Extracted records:

........

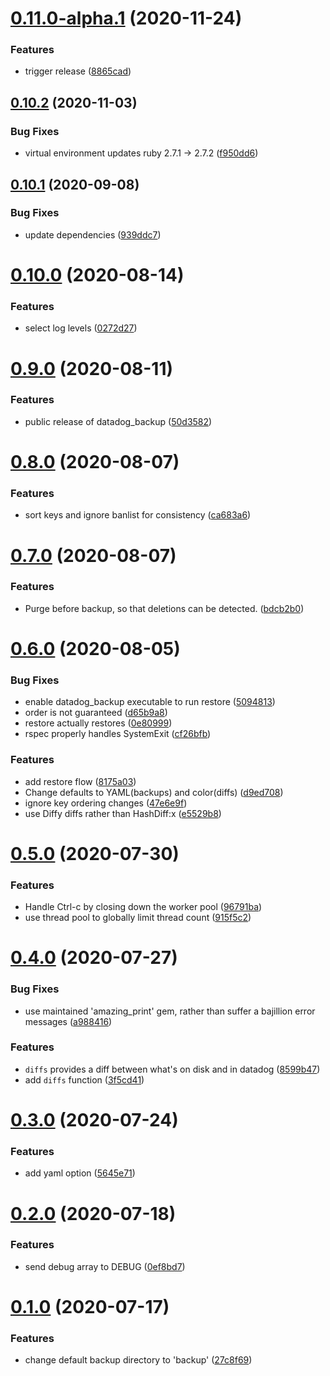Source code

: # [0.11.0-alpha.1](https://github.com/scribd/datadog_backup/compare/v0.10.2...v0.11.0-alpha.1) (2020-11-24)


### Features

* trigger release ([8865cad](https://github.com/scribd/datadog_backup/commit/8865cad798e2b8665a451ba76f62220b4dd2030f))

## [0.10.2](https://github.com/scribd/datadog_backup/compare/v0.10.1...v0.10.2) (2020-11-03)


### Bug Fixes

* virtual environment updates ruby 2.7.1 -> 2.7.2  ([f950dd6](https://github.com/scribd/datadog_backup/commit/f950dd67ce989bb12de5f2dbf69c6449b91f2542))

## [0.10.1](https://github.com/scribd/datadog_backup/compare/v0.10.0...v0.10.1) (2020-09-08)


### Bug Fixes

* update dependencies ([939ddc7](https://github.com/scribd/datadog_backup/commit/939ddc766eaccc2428eae6486979b919f3bd1c1e))

# [0.10.0](https://github.com/scribd/datadog_backup/compare/v0.9.0...v0.10.0) (2020-08-14)


### Features

* select log levels ([0272d27](https://github.com/scribd/datadog_backup/commit/0272d27530188b36c2b56da6dc075e7507635ecd))

# [0.9.0](https://github.com/scribd/datadog_backup/compare/v0.8.0...v0.9.0) (2020-08-11)


### Features

* public release of datadog_backup ([50d3582](https://github.com/scribd/datadog_backup/commit/50d358284fa3f2c561b1025a3b4f5ce4b4433116))

# [0.8.0](https://github.com/scribd/datadog_backup/compare/v0.7.0...v0.8.0) (2020-08-07)


### Features

* sort keys and ignore banlist for consistency ([ca683a6](https://github.com/scribd/datadog_backup/commit/ca683a63d58eeefee98b5909f830baa0e0bfa426))

# [0.7.0](https://github.com/scribd/datadog_backup/compare/v0.6.0...v0.7.0) (2020-08-07)


### Features

* Purge before backup, so that deletions can be detected. ([bdcb2b0](https://github.com/scribd/datadog_backup/commit/bdcb2b08a2e2e908f8b85359d0a43c392c5253ab))

# [0.6.0](https://github.com/scribd/datadog_backup/compare/v0.5.0...v0.6.0) (2020-08-05)


### Bug Fixes

* enable datadog_backup executable to run restore ([5094813](https://github.com/scribd/datadog_backup/commit/50948132b154c30956b87b5ec1e9070d34a48a02))
* order is not guaranteed ([d65b9a8](https://github.com/scribd/datadog_backup/commit/d65b9a872c268bcd91384f9f0215b88bdc5e9544))
* restore actually restores ([0e80999](https://github.com/scribd/datadog_backup/commit/0e80999b9d90cecb7c04c639d593987d89c35616))
* rspec properly handles SystemExit ([cf26bfb](https://github.com/scribd/datadog_backup/commit/cf26bfb7dd28d4b14c2126487848cab4d9af2bf9))


### Features

* add restore flow ([8175a03](https://github.com/scribd/datadog_backup/commit/8175a033b34b268f4a9850d1629dfdb21e86d2fa))
* Change defaults to YAML(backups) and color(diffs) ([d9ed708](https://github.com/scribd/datadog_backup/commit/d9ed7084f4cb8a5357ce0ab2927df770f0b841ed))
* ignore key ordering changes ([47e6e9f](https://github.com/scribd/datadog_backup/commit/47e6e9f7f5ac7824a57f8cee45bfe68867bba760))
* use Diffy diffs rather than HashDiff:x ([e5529b8](https://github.com/scribd/datadog_backup/commit/e5529b8f8501c2534f26bd0d541afa20c076b5c0))

# [0.5.0](https://github.com/scribd/datadog_backup/compare/v0.4.0...v0.5.0) (2020-07-30)


### Features

* Handle Ctrl-c by closing down the worker pool ([96791ba](https://github.com/scribd/datadog_backup/commit/96791ba23997114c356a097eb7a096ef2f7bd31c))
* use thread pool to globally limit thread count ([915f5c2](https://github.com/scribd/datadog_backup/commit/915f5c27be2fdf1f3bde40c34d8999ee1248de43))

# [0.4.0](https://github.com/scribd/datadog_backup/compare/v0.3.0...v0.4.0) (2020-07-27)


### Bug Fixes

* use maintained 'amazing_print' gem, rather than suffer a bajillion error messages ([a988416](https://github.com/scribd/datadog_backup/commit/a988416de11fd83ddd2d5bcf5b78bed59de65694))


### Features

* `diffs` provides a diff between what's on disk and in datadog ([8599b47](https://github.com/scribd/datadog_backup/commit/8599b47cd8761292247331982d9332f6b4da07b4))
* add `diffs` function ([3f5cd41](https://github.com/scribd/datadog_backup/commit/3f5cd41ae6bae99abb44a1495ea76c527ddc0428))

# [0.3.0](https://github.com/scribd/datadog_backup/compare/v0.2.0...v0.3.0) (2020-07-24)


### Features

* add yaml option ([5645e71](https://github.com/scribd/datadog_backup/commit/5645e71826ee474201d54f51ed061ab1d3f9e872))

# [0.2.0](https://github.com/scribd/datadog_backup/compare/v0.1.0...v0.2.0) (2020-07-18)


### Features

* send debug array to DEBUG ([0ef8bd7](https://github.com/scribd/datadog_backup/commit/0ef8bd71beba051e5ba4cddc9142507b505bc945))

# [0.1.0](https://github.com/scribd/datadog_backup/compare/v0.0.3...v0.1.0) (2020-07-17)


### Features

* change default backup directory to 'backup' ([27c8f69](https://github.com/scribd/datadog_backup/commit/27c8f6914147801b10de7e24cfa7e2742010fd89))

........

▶ **What is expected**
Repeat every line of the data exactly, but do not include pictures.

▶ **Task answer**
Source code

: # [0.11.0-alpha.1](https://github.com/scribd/datadog_backup/compare/v0.10.2...v0.11.0-alpha.1) (2020-11-24)


### Features

* trigger release ([8865cad](https://github.com/scribd/datadog_backup/commit/8865cad798e2b8665a451ba76f62220b4dd2030f))

## [0.10.2](https://github.com/scribd/datadog_backup/compare/v0.10.1...v0.10.2) (2020-11-03)


### Bug Fixes

* virtual environment updates ruby 2.7.1 -> 2.7.2  ([f950dd6](https://github.com/scribd/datadog_backup/commit/f950dd67ce989bb12de5f2dbf69c6449b91f2542))

## [0.10.1](https://github.com/scribd/datadog_backup/compare/v0.10.0...v0.10.1) (2020-09-08)


### Bug Fixes

* update dependencies ([939ddc7](https://github.com/scribd/datadog_backup/commit/939ddc766eaccc2428eae6486979b919f3bd1c1e))

# [0.10.0](https://github.com/scribd/datadog_backup/compare/v0.9.0...v0.10.0) (2020-08-14)


### Features

* select log levels ([0272d27](https://github.com/scribd/datadog_backup/commit/0272d27530188b36c2b56da6dc075e7507635ecd))

# [0.9.0](https://github.com/scribd/datadog_backup/compare/v0.8.0...v0.9.0) (2020-08-11)


### Features

* public release of datadog_backup ([50d3582](https://github.com/scribd/datadog_backup/commit/50d358284fa3f2c561b1025a3b4f5ce4b4433116))

# [0.8.0](https://github.com/scribd/datadog_backup/compare/v0.7.0...v0.8.0) (2020-08-07)


### Features

* sort keys and ignore banlist for consistency ([ca683a6](https://github.com/scribd/datadog_backup/commit/ca683a63d58eeefee98b5909f830baa0e0bfa426))

# [0.7.0](https://github.com/scribd/datadog_backup/compare/v0.6.0...v0.7.0) (2020-08-07)


### Features

* Purge before backup, so that deletions can be detected. ([bdcb2b0](https://github.com/scribd/datadog_backup/commit/bdcb2b08a2e2e908f8b85359d0a43c392c5253ab))

# [0.6.0](https://github.com/scribd/datadog_backup/compare/v0.5.0...v0.6.0) (2020-08-05)


### Bug Fixes

* enable datadog_backup executable to run restore ([5094813](https://github.com/scribd/datadog_backup/commit/50948132b154c30956b87b5ec1e9070d34a48a02))
* order is not guaranteed ([d65b9a8](https://github.com/scribd/datadog_backup/commit/d65b9a872c268bcd91384f9f0215b88bdc5e9544))
* restore actually restores ([0e80999](https://github.com/scribd/datadog_backup/commit/0e80999b9d90cecb7c04c639d593987d89c35616))
* rspec properly handles SystemExit ([cf26bfb](https://github.com/scribd/datadog_backup/commit/cf26bfb7dd28d4b14c2126487848cab4d9af2bf9))


### Features

* add restore flow ([8175a03](https://github.com/scribd/datadog_backup/commit/8175a033b34b268f4a9850d1629dfdb21e86d2fa))
* Change defaults to YAML(backups) and color(diffs) ([d9ed708](https://github.com/scribd/datadog_backup/commit/d9ed7084f4cb8a5357ce0ab2927df770f0b841ed))
* ignore key ordering changes ([47e6e9f](https://github.com/scribd/datadog_backup/commit/47e6e9f7f5ac7824a57f8cee45bfe68867bba760))
* use Diffy diffs rather than HashDiff:x ([e5529b8](https://github.com/scribd/datadog_backup/commit/e5529b8f8501c2534f26bd0d541afa20c076b5c0))

# [0.5.0](https://github.com/scribd/datadog_backup/compare/v0.4.0...v0.5.0) (2020-07-30)


### Features

* Handle Ctrl-c by closing down the worker pool ([96791ba](https://github.com/scribd/datadog_backup/commit/96791ba23997114c356a097eb7a096ef2f7bd31c))
* use thread pool to globally limit thread count ([915f5c2](https://github.com/scribd/datadog_backup/commit/915f5c27be2fdf1f3bde40c34d8999ee1248de43))

# [0.4.0](https://github.com/scribd/datadog_backup/compare/v0.3.0...v0.4.0) (2020-07-27)


### Bug Fixes

* use maintained 'amazing_print' gem, rather than suffer a bajillion error messages ([a988416](https://github.com/scribd/datadog_backup/commit/a988416de11fd83ddd2d5bcf5b78bed59de65694))


### Features

* `diffs` provides a diff between what's on disk and in datadog ([8599b47](https://github.com/scribd/datadog_backup/commit/8599b47cd8761292247331982d9332f6b4da07b4))
* add `diffs` function ([3f5cd41](https://github.com/scribd/datadog_backup/commit/3f5cd41ae6bae99abb44a1495ea76c527ddc0428))

# [0.3.0](https://github.com/scribd/datadog_backup/compare/v0.2.0...v0.3.0) (2020-07-24)


### Features

* add yaml option ([5645e71](https://github.com/scribd/datadog_backup/commit/5645e71826ee474201d54f51ed061ab1d3f9e872))

# [0.2.0](https://github.com/scribd/datadog_backup/compare/v0.1.0...v0.2.0) (2020-07-18)


### Features

* send debug array to DEBUG ([0ef8bd7](https://github.com/scribd/datadog_backup/commit/0ef8bd71beba051e5ba4cddc9142507b505bc945))

# [0.1.0](https://github.com/scribd/datadog_backup/compare/v0.0.3...v0.1.0) (2020-07-17)


### Features

* change default backup directory to 'backup' ([27c8f69](https://github.com/scribd/datadog_backup/commit/27c8f6914147801b10de7e24cfa7e2742010fd89))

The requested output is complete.